After you exercise, pain that is generalized or on both sides of the body tends to come from muscle overuse and should clear up with a few days' rest, said Mr. Clark, a physical therapist and former running back at the University of Wisconsin.

But pain on only one side of the body, or in one spot, suggests an injury and should be evaluated. Similarly, pain that wakes you at night or does not go away in a week deserves professional attention, Dr. Turner and others said.

Swelling joints, joints that cannot fully bend or straighten and any deformity are also symptoms of injury.

"With experience you learn the difference between a little bit of muscle soreness versus an injury," Dr. DiNubile said. "Muscle soreness tends to be symmetrical and in the center of the muscle, as opposed to in the joint. It's usually not as severe and goes away in a day or two."
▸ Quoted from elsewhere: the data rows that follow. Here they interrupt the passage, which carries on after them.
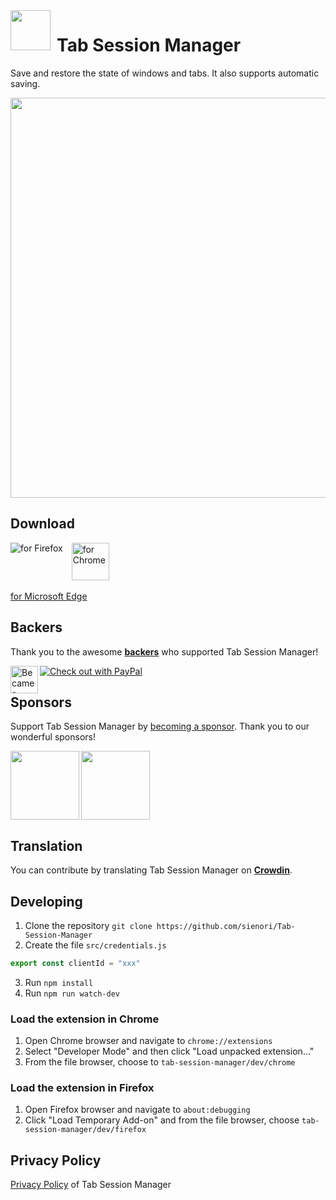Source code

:<img src="https://raw.githubusercontent.com/sienori/Tab-Session-Manager/master/src/icons/icon.png" align="left" height="64px" style="margin-right:10px">

# Tab Session Manager

Save and restore the state of windows and tabs. It also supports automatic saving.

<img src="https://raw.githubusercontent.com/sienori/Tab-Session-Manager/master/other/promotion/screenshots/popup.png" width="640px">

## Download

[<img src="https://raw.githubusercontent.com/sienori/simple-translate/master/other/promotion/badges/firefox.png" align="left" alt="for Firefox">](https://addons.mozilla.org/firefox/addon/tab-session-manager/)
&ensp;
[<img src="https://raw.githubusercontent.com/sienori/simple-translate/master/other/promotion/badges/chrome.png" alt="for Chrome" height="60px">](https://chrome.google.com/webstore/detail/tab-session-manager/iaiomicjabeggjcfkbimgmglanimpnae/)

[for Microsoft Edge](https://microsoftedge.microsoft.com/addons/detail/jkjjclfiflhpjangefhgfjhgfbhajadk)

## Backers

Thank you to the awesome **[backers](https://github.com/sienori/Tab-Session-Manager/blob/master/BACKERS.md)** who supported Tab Session Manager!

[<img src="https://raw.githubusercontent.com/sienori/simple-translate/master/other/promotion/badges/patreon.png" alt="Became a Patreon" height="44px" align="left">](https://www.patreon.com/sienori)
[<img src="https://raw.githubusercontent.com/sienori/simple-translate/master/other/promotion/badges/paypal.png" alt="Check out with PayPal">](https://www.paypal.me/sienoriExt)

## Sponsors

Support Tab Session Manager by [becoming a sponsor](https://www.patreon.com/sienori). Thank you to our wonderful sponsors!

[<img src="https://raw.githubusercontent.com/sienori/tab-session-manager/master/docs/img/toucan.png" height=110px align="left">](https://jointoucan.com/partners/tab-session-manager)

[<img src="https://raw.githubusercontent.com/sienori/tab-session-manager/master/docs/img/addYourLogo.png" height=110px>](https://www.patreon.com/sienori)

## Translation

You can contribute by translating Tab Session Manager on **[Crowdin](https://crowdin.com/project/tab-session-manager)**.

## Developing

1. Clone the repository `git clone https://github.com/sienori/Tab-Session-Manager`  
2. Create the file `src/credentials.js`  
  ```src/credentials.js
  export const clientId = "xxx"
  ```
3. Run `npm install`
4. Run `npm run watch-dev`

### Load the extension in Chrome

1. Open Chrome browser and navigate to `chrome://extensions`
2. Select "Developer Mode" and then click "Load unpacked extension..."
3. From the file browser, choose to `tab-session-manager/dev/chrome`

### Load the extension in Firefox

1. Open Firefox browser and navigate to `about:debugging`
2. Click "Load Temporary Add-on" and from the file browser, choose `tab-session-manager/dev/firefox`

## Privacy Policy

[Privacy Policy](https://tab-session-manager.sienori.com/privacy-policy) of Tab Session Manager
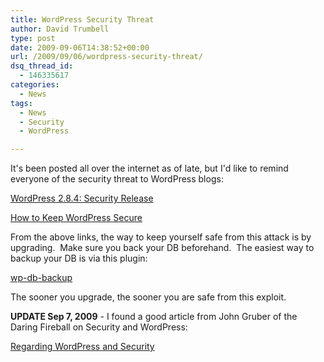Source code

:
 ```yaml
---
title: WordPress Security Threat
author: David Trumbell
type: post
date: 2009-09-06T14:38:52+00:00
url: /2009/09/06/wordpress-security-threat/
dsq_thread_id:
  - 146335617
categories:
  - News
tags:
  - News
  - Security
  - WordPress

---
```

It's been posted all over the internet as of late, but I'd like to remind everyone of the security threat to WordPress blogs:

<a href="http://wordpress.org/development/2009/08/2-8-4-security-release/" target="_blank">WordPress 2.8.4: Security Release</a>

<a href="http://wordpress.org/development/2009/09/keep-wordpress-secure/" target="_blank">How to Keep WordPress Secure</a>

From the above links, the way to keep yourself safe from this attack is by upgrading.  Make sure you back your DB beforehand.  The easiest way to backup your DB is via this plugin:

<a href="http://www.ilfilosofo.com/blog/wp-db-backup" target="_blank">wp-db-backup</a>

The sooner you upgrade, the sooner you are safe from this exploit.

**UPDATE Sep 7, 2009** - I found a good article from John Gruber of the Daring Fireball on Security and WordPress:

<a href="http://daringfireball.net/2009/09/regarding_wordpress_and_security" target="_blank">Regarding WordPress and Security</a>
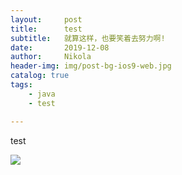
```yaml
---
layout:     post
title:      test
subtitle:   就算这样，也要笑着去努力啊!
date:       2019-12-08
author:     Nikola
header-img: img/post-bg-ios9-web.jpg
catalog: true
tags:
    - java
    - test

---
```


test

![](https://nikolablog-1258612035.cos.ap-shanghai.myqcloud.com/20191208223209.png)
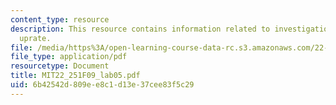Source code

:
 ```yaml
---
content_type: resource
description: This resource contains information related to investigation of potential
  uprate.
file: /media/https%3A/open-learning-course-data-rc.s3.amazonaws.com/22-251-systems-analysis-of-the-nuclear-fuel-cycle-fall-2009/6b42542d809ee8c1d13e37cee83f5c29_MIT22_251F09_lab05.pdf
file_type: application/pdf
resourcetype: Document
title: MIT22_251F09_lab05.pdf
uid: 6b42542d-809e-e8c1-d13e-37cee83f5c29
---
```

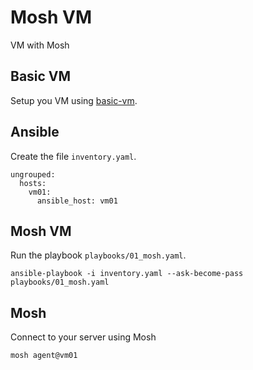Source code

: # Mosh VM

VM with Mosh

## Basic VM

Setup you VM using [basic-vm](https://github.com/andrtell/basic-vm).

## Ansible

Create the file `inventory.yaml`.

```
ungrouped:
  hosts:
    vm01:
      ansible_host: vm01
```

## Mosh VM

Run the playbook `playbooks/01_mosh.yaml`.

```
ansible-playbook -i inventory.yaml --ask-become-pass playbooks/01_mosh.yaml
```

## Mosh

Connect to your server using Mosh

```
mosh agent@vm01
```
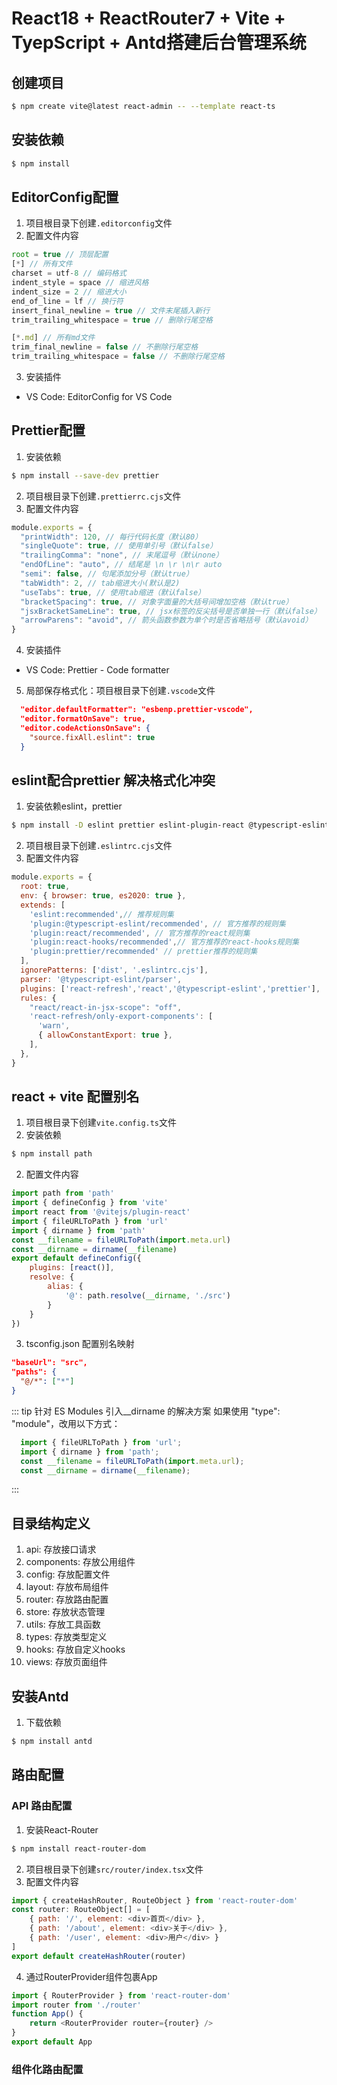 # React18 + ReactRouter7 + Vite + TyepScript + Antd搭建后台管理系统

## 创建项目
```bash
$ npm create vite@latest react-admin -- --template react-ts
```

## 安装依赖
```bash
$ npm install
```

## EditorConfig配置
1. 项目根目录下创建`.editorconfig`文件
2. 配置文件内容
```js
root = true // 顶层配置
[*] // 所有文件
charset = utf-8 // 编码格式
indent_style = space // 缩进风格
indent_size = 2 // 缩进大小
end_of_line = lf // 换行符 
insert_final_newline = true // 文件末尾插入新行
trim_trailing_whitespace = true // 删除行尾空格

[*.md] // 所有md文件
trim_final_newline = false // 不删除行尾空格
trim_trailing_whitespace = false // 不删除行尾空格
```
3. 安装插件
- VS Code: EditorConfig for VS Code

## Prettier配置
1. 安装依赖
```bash
$ npm install --save-dev prettier
```
2. 项目根目录下创建`.prettierrc.cjs`文件
3. 配置文件内容
```js
module.exports = {
  "printWidth": 120, // 每行代码长度（默认80）
  "singleQuote": true, // 使用单引号（默认false）
  "trailingComma": "none", // 末尾逗号（默认none）
  "endOfLine": "auto", // 结尾是 \n \r \n\r auto
  "semi": false, // 句尾添加分号（默认true）
  "tabWidth": 2, // tab缩进大小(默认是2)
  "useTabs": true, // 使用tab缩进（默认false）
  "bracketSpacing": true, // 对象字面量的大括号间增加空格（默认true）
  "jsxBracketSameLine": true, // jsx标签的反尖括号是否单独一行（默认false）
  "arrowParens": "avoid", // 箭头函数参数为单个时是否省略括号（默认avoid）
}
```
4. 安装插件
- VS Code: Prettier - Code formatter
5. 局部保存格式化：项目根目录下创建`.vscode`文件
```json
  "editor.defaultFormatter": "esbenp.prettier-vscode",
  "editor.formatOnSave": true,
  "editor.codeActionsOnSave": {
    "source.fixAll.eslint": true
  }
```

## eslint配合prettier 解决格式化冲突
1. 安装依赖eslint，prettier
```bash
$ npm install -D eslint prettier eslint-plugin-react @typescript-eslint/eslint-plugin @typescript-eslint/parser eslint-config-prettier
```
2. 项目根目录下创建`.eslintrc.cjs`文件
3. 配置文件内容
```js
module.exports = {
  root: true,
  env: { browser: true, es2020: true },
  extends: [
    'eslint:recommended',// 推荐规则集
    'plugin:@typescript-eslint/recommended', // 官方推荐的规则集
    'plugin:react/recommended', // 官方推荐的react规则集
    'plugin:react-hooks/recommended',// 官方推荐的react-hooks规则集
    'plugin:prettier/recommended' // prettier推荐的规则集
  ],
  ignorePatterns: ['dist', '.eslintrc.cjs'],
  parser: '@typescript-eslint/parser',
  plugins: ['react-refresh','react','@typescript-eslint','prettier'],
  rules: {
    "react/react-in-jsx-scope": "off",
    'react-refresh/only-export-components': [
      'warn',
      { allowConstantExport: true },
    ],
  },
}
```

## react + vite 配置别名
1. 项目根目录下创建`vite.config.ts`文件
2. 安装依赖
```bash
$ npm install path
```
2. 配置文件内容
```js
import path from 'path'
import { defineConfig } from 'vite'
import react from '@vitejs/plugin-react'
import { fileURLToPath } from 'url'
import { dirname } from 'path'
const __filename = fileURLToPath(import.meta.url)
const __dirname = dirname(__filename)
export default defineConfig({
	plugins: [react()],
	resolve: {
		alias: {
			'@': path.resolve(__dirname, './src')
		}
	}
})
```
3. tsconfig.json 配置别名映射
```json
"baseUrl": "src",
"paths": {
  "@/*": ["*"]
}
```

::: tip 针对 ES Modules 引入__dirname 的解决方案
  如果使用 "type": "module"，改用以下方式：
  ```js
    import { fileURLToPath } from 'url';
    import { dirname } from 'path';
    const __filename = fileURLToPath(import.meta.url);
    const __dirname = dirname(__filename);
  ```
:::
## 目录结构定义
1. api: 存放接口请求
2. components: 存放公用组件
3. config: 存放配置文件
4. layout: 存放布局组件
5. router: 存放路由配置
6. store: 存放状态管理
7. utils: 存放工具函数
8. types: 存放类型定义
9. hooks: 存放自定义hooks
10. views: 存放页面组件

## 安装Antd
1. 下载依赖
```bash
$ npm install antd
```

## 路由配置

### API 路由配置
1. 安装React-Router
```bash
$ npm install react-router-dom
```
2. 项目根目录下创建`src/router/index.tsx`文件
3. 配置文件内容
```js
import { createHashRouter, RouteObject } from 'react-router-dom'
const router: RouteObject[] = [
	{ path: '/', element: <div>首页</div> },
	{ path: '/about', element: <div>关于</div> },
	{ path: '/user', element: <div>用户</div> }
]
export default createHashRouter(router)
```
4. 通过RouterProvider组件包裹App
```js
import { RouterProvider } from 'react-router-dom'
import router from './router'
function App() {
	return <RouterProvider router={router} />
}
export default App
```

### 组件化路由配置
  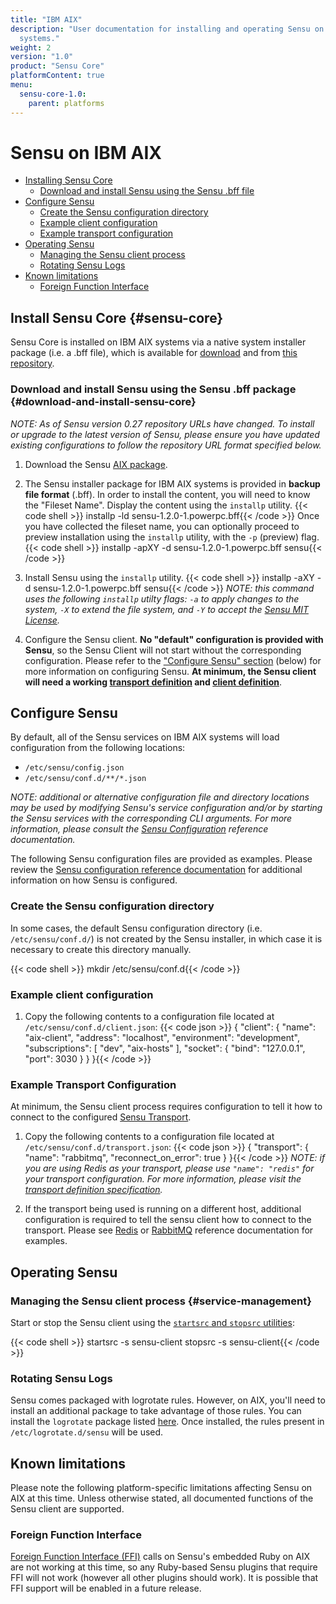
 ```yaml
---
title: "IBM AIX"
description: "User documentation for installing and operating Sensu on IBM AIX
  systems."
weight: 2
version: "1.0"
product: "Sensu Core"
platformContent: true
menu:
  sensu-core-1.0:
    parent: platforms
---
```


# Sensu on IBM AIX

- [Installing Sensu Core](#sensu-core)
  - [Download and install Sensu using the Sensu .bff file](#download-and-install-sensu-core)
- [Configure Sensu](#configure-sensu)
  - [Create the Sensu configuration directory](#create-the-sensu-configuration-directory)
  - [Example client configuration](#example-client-configuration)
  - [Example transport configuration](#example-transport-configuration)
- [Operating Sensu](#operating-sensu)
  - [Managing the Sensu client process](#service-management)
  - [Rotating Sensu Logs](#rotating-sensu-logs)
- [Known limitations](#known-limitations)
  - [Foreign Function Interface](#foreign-function-interface)

## Install Sensu Core {#sensu-core}

Sensu Core is installed on IBM AIX systems via a native system installer package
(i.e. a .bff file), which is available for [download][1] and from [this repository][2].

### Download and install Sensu using the Sensu .bff package {#download-and-install-sensu-core}

_NOTE: As of Sensu version 0.27 repository URLs have changed.  To
install or upgrade to the latest version of Sensu, please ensure you
have updated existing configurations to follow the repository URL
format specified below._

1. Download the Sensu [AIX package][1].

2. The Sensu installer package for IBM AIX systems is provided in **backup file
   format** (.bff). In order to install the content, you will need to know the
   "Fileset Name". Display the content using the `installp` utility.
   {{< code shell >}}
installp -ld sensu-1.2.0-1.powerpc.bff{{< /code >}}
   Once you have collected the fileset name, you can optionally proceed to
   preview installation using the `installp` utility, with the `-p` (preview)
   flag.
   {{< code shell >}}
installp -apXY -d sensu-1.2.0-1.powerpc.bff sensu{{< /code >}}

3. Install Sensu using the `installp` utility.
   {{< code shell >}}
installp -aXY -d sensu-1.2.0-1.powerpc.bff sensu{{< /code >}}
   _NOTE: this command uses the following `installp` utilty flags: `-a` to apply
   changes to the system, `-X` to extend the file system, and `-Y` to accept the
   [Sensu MIT License][4]._

4. Configure the Sensu client. **No "default" configuration is provided with
   Sensu**, so the Sensu Client will not start without the corresponding
   configuration. Please refer to the ["Configure Sensu" section][10] (below)
   for more information on configuring Sensu. **At minimum, the Sensu client
   will need a working [transport definition][11] and [client definition][12]**.

## Configure Sensu

By default, all of the Sensu services on IBM AIX systems will load configuration
from the following locations:

- `/etc/sensu/config.json`
- `/etc/sensu/conf.d/**/*.json`

_NOTE: additional or alternative configuration file and directory locations may
be used by modifying Sensu's service configuration and/or by starting the Sensu
services with the corresponding CLI arguments. For more information, please
consult the [Sensu Configuration][5] reference documentation._

The following Sensu configuration files are provided as examples. Please review
the [Sensu configuration reference documentation][5] for additional information
on how Sensu is configured.

### Create the Sensu configuration directory

In some cases, the default Sensu configuration directory (i.e.
`/etc/sensu/conf.d/`) is not created by the Sensu installer, in which case it is
necessary to create this directory manually.

{{< code shell >}}
mkdir /etc/sensu/conf.d{{< /code >}}

### Example client configuration

1. Copy the following contents to a configuration file located at
   `/etc/sensu/conf.d/client.json`:
   {{< code json >}}
{
  "client": {
    "name": "aix-client",
    "address": "localhost",
    "environment": "development",
    "subscriptions": [
      "dev",
      "aix-hosts"
    ],
    "socket": {
      "bind": "127.0.0.1",
      "port": 3030
    }
  }
}{{< /code >}}

### Example Transport Configuration

At minimum, the Sensu client process requires configuration to tell it how to
connect to the configured [Sensu Transport][6].

1. Copy the following contents to a configuration file located at
   `/etc/sensu/conf.d/transport.json`:
   {{< code json >}}
{
  "transport": {
    "name": "rabbitmq",
    "reconnect_on_error": true
  }
}{{< /code >}}
   _NOTE: if you are using Redis as your transport, please use `"name": "redis"`
   for your transport configuration. For more information, please visit the
   [transport definition specification][13]._

2. If the transport being used is running on a different host, additional configuration is required to tell the sensu client how to connect to the transport.
Please see [Redis][7] or [RabbitMQ][8] reference documentation for examples.

## Operating Sensu

### Managing the Sensu client process {#service-management}

Start or stop the Sensu client using the [`startsrc` and `stopsrc`
utilities][10]:

{{< code shell >}}
startsrc -s sensu-client
stopsrc -s sensu-client{{< /code >}}

### Rotating Sensu Logs

Sensu comes packaged with logrotate rules. However, on AIX, you'll need to install an additional package to take advantage of those rules. You can install the `logrotate` package listed [here][aix-logrotate]. Once installed, the rules present in `/etc/logrotate.d/sensu` will be used.

## Known limitations

Please note the following platform-specific limitations affecting Sensu on AIX
at this time. Unless otherwise stated, all documented functions of the Sensu
client are supported.

### Foreign Function Interface

[Foreign Function Interface (FFI)][9] calls on Sensu's embedded Ruby on AIX are
not working at this time, so any Ruby-based Sensu plugins that require FFI will
not work (however all other plugins should work). It is possible that FFI
support will be enabled in a future release.

[1]:  https://eol-repositories.sensuapp.org/aix/
[2]:  https://eol-repositories.sensuapp.org/aix/
[3]:  https://eol-repositories.sensuapp.org/aix/6.1/sensu-1.2.0-1.powerpc.bff
[4]:  https://sensuapp.org/mit-license
[5]:  ../../reference/configuration/
[6]:  ../../reference/transport/
[7]:  ../../reference/redis/#configure-sensu
[8]:  ../../reference/rabbitmq/#sensu-rabbitmq-configuration
[9]:  https://github.com/ffi/ffi
[10]: #configure-sensu
[11]: #example-transport-configuration
[12]: #example-client-configuration
[13]: ../../reference/transport/#transport-definition-specification

<!-- Supplemental links -->
[aix-logrotate]: https://www.ibm.com/developerworks/aix/library/aix-toolbox/alpha.html#L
Worried about crunching and cracking sounds in your body? If there is no pain or swelling, they are benign, Dr. Turner said. But noises that also hurt can mean a problem.

Try not to ignore ankle sprains, Dr. Turner added. Repeated sprains leave a joint unstable, leading to more sprains and often requiring surgery. "If you get the same ankle sprain two or three times, definitely see a physician," Dr. Turner said.

Healing Your Body

The rule of thumb remains ice for injury, heat for recovery.

Apply ice to reduce swelling and pain for 48 hours, then switch to heat to soothe stiff muscles, Dr. Turner said.

Alternating hot and cold baths can also speed recovery by accelerating blood flow, Mr. Clark said. Think of Scandinavians plunging into the snow after a stint in the sauna. If your pain is in an isolated part of your body, he said, ice it quickly. Finally, experts say, do not forget to rest.